I use a workaround, where I setup an npm package and use esbuild to bundle keycloak-nodejs-admin-client and then export the js file with its index.d.ts file. This is my package.json

{
    "name": "@packages/keycloak-cjs",
    "version": "1.0.0",
    "main": "./index.js",
    "types": "./index.d.ts",
    "scripts": {
        "build": "esbuild index.ts --platform=node --bundle --format=cjs --outfile=index.js"
    },
    "dependencies": {
        "@keycloak/keycloak-admin-client": "^19.0.3"
    }
}

my index.ts and index.d.ts files

import Keycloak from '@keycloak/keycloak-admin-client';

export {Keycloak };

then I install my package and use it in my source code. I use pnpm workspaces

Hi @Manuelbaun, could you perhaps elaborate more on your solution?
Does he provide you with TS support? Also in watch mode before build?
Thank you

Hi @yossir-dp,

esbuild takes the keycload classes and bundles them into one single index.js file. For the types, I just created the index.d.ts file and it looks exactly as my index.ts file. So when I import this libaries into my code, I get all types, because the path to the types are specified in the package.json under the types-key. I hope this helps..

have to downgrade to 18.0.2, just because of this

Yes 18.0.2 version is good, but what a bad problem, Will we be able to upgrade again?

@MuratKaragozgil not unless you fork this and undo all the esm stuff, or, you can write your own admin client, which is what we did. Wasn't too much effort really. And their API is stable so it isn't likely to change much if at all.

We're not going backwards in time and refit a module system that was never formally accepted into the language. Instead we will focus on implementing something that is actually standardized and is the future of the language as a whole, not just the Node.js ecosystem.

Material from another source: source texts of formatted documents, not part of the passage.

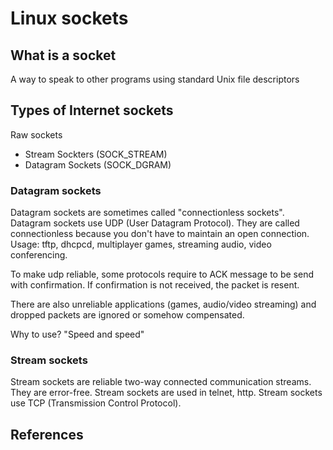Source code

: # Linux sockets 

## What is a socket 
A way to speak to other programs using standard Unix file descriptors

## Types of Internet sockets 
Raw sockets 
- Stream Sockters (SOCK_STREAM)
- Datagram Sockets (SOCK_DGRAM)

### Datagram sockets 
Datagram sockets are sometimes called "connectionless sockets". Datagram sockets use UDP (User Datagram Protocol). They are called connectionless because you don't have to maintain an open connection. Usage: tftp, dhcpcd, multiplayer games, streaming audio, video conferencing. 

To make udp reliable, some protocols require to ACK message to be send with confirmation. If confirmation is not received, the packet is resent. 

There are also unreliable applications (games, audio/video streaming) and dropped packets are ignored or somehow compensated.

Why to use? "Speed and speed"

### Stream sockets 
Stream sockets are reliable two-way connected communication streams. They are error-free. Stream sockets are used in telnet, http. Stream sockets use TCP (Transmission Control Protocol). 

## References 
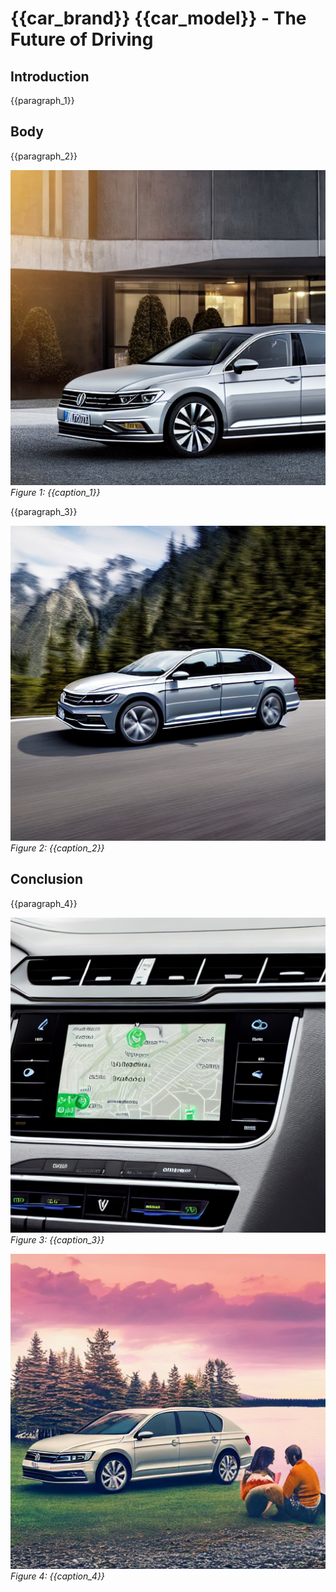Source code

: # {{car_brand}} {{car_model}} - The Future of Driving

## Introduction

{{paragraph_1}}

## Body

{{paragraph_2}}

![Figure 1](figure_1.png)  
*Figure 1: {{caption_1}}*

{{paragraph_3}}

![Figure 2](figure_2.png)  
*Figure 2: {{caption_2}}*

## Conclusion

{{paragraph_4}}

![Figure 3](figure_3.png)  
*Figure 3: {{caption_3}}*

![Figure 4](figure_4.png)  
*Figure 4: {{caption_4}}*
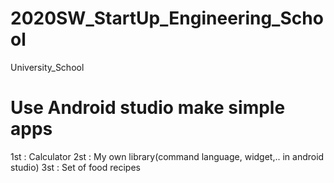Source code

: # 2020SW_StartUp_Engineering_School
University_School

# Use Android studio make simple apps
1st : Calculator
2st : My own library(command language, widget,.. in android studio)
3st : Set of food recipes
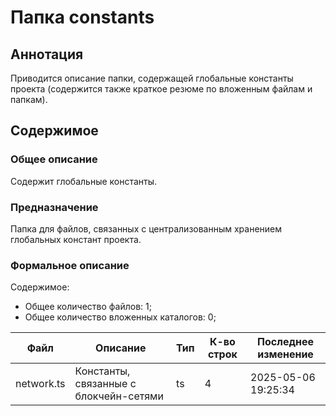 # Папка constants

## Аннотация

Приводится описание папки, содержащей глобальные константы проекта (содержится также
краткое резюме по вложенным файлам и папкам).

## Содержимое

### Общее описание

Содержит глобальные константы.

### Предназначение

Папка для файлов, связанных с централизованным хранением глобальных констант проекта.

### Формальное описание

Содержимое:
* Общее количество файлов: 1;
* Общее количество вложенных каталогов: 0;

| Файл       | Описание                               | Тип | К-во строк | Последнее изменение |
|------------|----------------------------------------|-----|------------|---------------------|
| network.ts | Константы, связанные с блокчейн-сетями | ts  | 4          | 2025-05-06 19:25:34 |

I recommend the distributors of this package change their decision and ease the pain of using this package.
The community is not ready for this kind of change.

ES modules are marked as stable in Node.js 14, 16 and 18. All modern tooling such as esbuild, Vite, SWC, WebPack, Rollup, etc. are all optimized around ES modules. So this seems a very alarmist statement to me.

In the end we need to move towards a common target so we can get out of this mess, that will (and already is in most cases) ECMAScript, not CommonJS.

As far as nodejs/node#44186 goes, the very assertion here is refuted by the last comment in the thread. And even if it wasn't then it is simply something that needs to be fixed in Node.js.

I find this kind of a narrow minded answer. Of course ESM should be the future, and it's important for every library to support it. But to limit it to this is bullshit. I, as an example, am not able to convert my project to ESM because it relies on sequlize-typescript which is not compatible with ESM. Using a different ORM is complete out of proportion. So what possibilities do I have now, since my project is also required to use keycloak? I wanted to upgrade to v21, but now I am forced to use v18 just because this library does not support commonjs?! I am not sure if you guys do the community a favor with that.

@jonkoops I have created a working branch with both, esm and cjs, in it locally. If you give me rights to push a new branch a could push the changes and create a PR?

@jonkoops I have created a working branch with both, esm and cjs, in it locally. If you give me rights to push a new branch a could push the changes and create a PR?

Can we create a pull request for that in the Keycloak repository, as this lib was moved there?

Or is there any other news on the topic?